ACTION ITEM -
Exact transcription of the data below is required, without the images.

*** Block opens ***

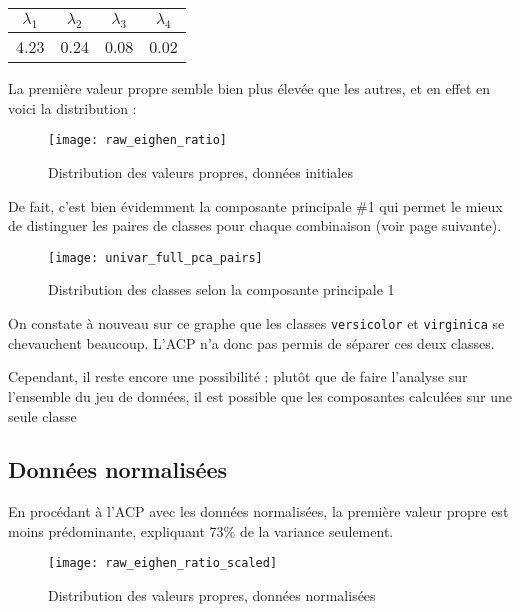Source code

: \documentclass[french]{report}
\begin{document}
    \begin{table}[h]
        \centering
        \begin{tabular}{|c c c c|}
            \hline
            $\lambda_1$ & $\lambda_2$ & $\lambda_3$ & $\lambda_4$ \\
            \hline
            4.23 & 0.24 & 0.08 & 0.02 \\
            \hline
        \end{tabular}
    \end{table}
    
    La première valeur propre semble bien plus élevée que les autres, et en effet en voici la distribution :
    
    \begin{figure}[h]
        \centering
        \texttt{[image: raw\_eighen\_ratio]}
        \caption{Distribution des valeurs propres, données initiales}
    \end{figure}
    \leavevmode
    
    De fait, c'est bien évidemment la composante principale \#1 qui permet le mieux de distinguer les paires de classes pour chaque combinaison (voir page suivante).
    
    \begin{figure}[h]
        \centering
        \texttt{[image: univar\_full\_pca\_pairs]}
        \caption{Distribution des classes selon la composante principale 1}
    \end{figure}
    
    On constate à nouveau sur ce graphe que les classes \texttt{versicolor} et \texttt{virginica} se chevauchent beaucoup.
    L'ACP n'a donc pas permis de séparer ces deux classes.
    
    Cependant, il reste encore une possibilité : plutôt que de faire l'analyse sur l'ensemble du jeu de données, il est possible que les composantes calculées sur une seule classe
    
    \subsection{Données normalisées}
    
    En procédant à l'ACP avec les données normalisées, la première valeur propre est moins prédominante, expliquant 73\% de la variance seulement.
    
    \begin{figure}[h]
        \centering
        \texttt{[image: raw\_eighen\_ratio\_scaled]}
        \caption{Distribution des valeurs propres, données normalisées}
    \end{figure}
    
\end{document}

*** Block closes ***

SOLUTION FOR THIS EXERCISE -
Source code

: \documentclass[french]{report}
\begin{document}
    \begin{table}[h]
        \centering
        \begin{tabular}{|c c c c|}
            \hline
            $\lambda_1$ & $\lambda_2$ & $\lambda_3$ & $\lambda_4$ \\
            \hline
            4.23 & 0.24 & 0.08 & 0.02 \\
            \hline
        \end{tabular}
    \end{table}
    
    La première valeur propre semble bien plus élevée que les autres, et en effet en voici la distribution :
    
    \begin{figure}[h]
        \centering
        \texttt{[image: raw\_eighen\_ratio]}
        \caption{Distribution des valeurs propres, données initiales}
    \end{figure}
    \leavevmode
    
    De fait, c'est bien évidemment la composante principale \#1 qui permet le mieux de distinguer les paires de classes pour chaque combinaison (voir page suivante).
    
    \begin{figure}[h]
        \centering
        \texttt{[image: univar\_full\_pca\_pairs]}
        \caption{Distribution des classes selon la composante principale 1}
    \end{figure}
    
    On constate à nouveau sur ce graphe que les classes \texttt{versicolor} et \texttt{virginica} se chevauchent beaucoup.
    L'ACP n'a donc pas permis de séparer ces deux classes.
    
    Cependant, il reste encore une possibilité : plutôt que de faire l'analyse sur l'ensemble du jeu de données, il est possible que les composantes calculées sur une seule classe
    
    \subsection{Données normalisées}
    
    En procédant à l'ACP avec les données normalisées, la première valeur propre est moins prédominante, expliquant 73\% de la variance seulement.
    
    \begin{figure}[h]
        \centering
        \texttt{[image: raw\_eighen\_ratio\_scaled]}
        \caption{Distribution des valeurs propres, données normalisées}
    \end{figure}
    
\end{document}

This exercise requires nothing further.